## Problem statement:
Tell how many lines below include the word "based". Only the number should appear.
-------- Task inputs --------
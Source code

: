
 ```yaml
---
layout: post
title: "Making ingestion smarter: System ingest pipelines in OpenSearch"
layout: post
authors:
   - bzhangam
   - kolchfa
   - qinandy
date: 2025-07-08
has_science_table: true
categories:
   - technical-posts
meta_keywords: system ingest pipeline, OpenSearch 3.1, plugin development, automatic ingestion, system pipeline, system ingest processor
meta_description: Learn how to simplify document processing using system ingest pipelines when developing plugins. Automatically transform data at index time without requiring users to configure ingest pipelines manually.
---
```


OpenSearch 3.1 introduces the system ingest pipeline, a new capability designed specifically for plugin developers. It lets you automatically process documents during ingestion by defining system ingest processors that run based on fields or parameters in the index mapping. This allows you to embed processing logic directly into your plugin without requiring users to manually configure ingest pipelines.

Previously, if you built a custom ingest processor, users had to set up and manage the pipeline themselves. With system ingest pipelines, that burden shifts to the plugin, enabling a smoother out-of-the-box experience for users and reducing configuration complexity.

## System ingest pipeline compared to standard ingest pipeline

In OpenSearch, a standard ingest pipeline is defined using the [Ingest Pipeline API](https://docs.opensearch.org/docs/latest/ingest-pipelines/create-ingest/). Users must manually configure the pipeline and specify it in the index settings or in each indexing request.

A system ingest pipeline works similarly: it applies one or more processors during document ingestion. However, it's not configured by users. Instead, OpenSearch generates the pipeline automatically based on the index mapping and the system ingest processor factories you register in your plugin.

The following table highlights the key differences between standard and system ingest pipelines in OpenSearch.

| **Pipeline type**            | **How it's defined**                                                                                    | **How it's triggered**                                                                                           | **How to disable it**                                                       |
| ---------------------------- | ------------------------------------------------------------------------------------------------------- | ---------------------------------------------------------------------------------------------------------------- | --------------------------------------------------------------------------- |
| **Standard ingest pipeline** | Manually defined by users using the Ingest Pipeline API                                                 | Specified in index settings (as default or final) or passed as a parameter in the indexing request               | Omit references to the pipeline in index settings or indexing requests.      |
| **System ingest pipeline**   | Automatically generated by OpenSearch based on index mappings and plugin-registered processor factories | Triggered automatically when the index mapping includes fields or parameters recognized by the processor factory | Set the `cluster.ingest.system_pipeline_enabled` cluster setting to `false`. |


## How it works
--------
## Exercise solution:
3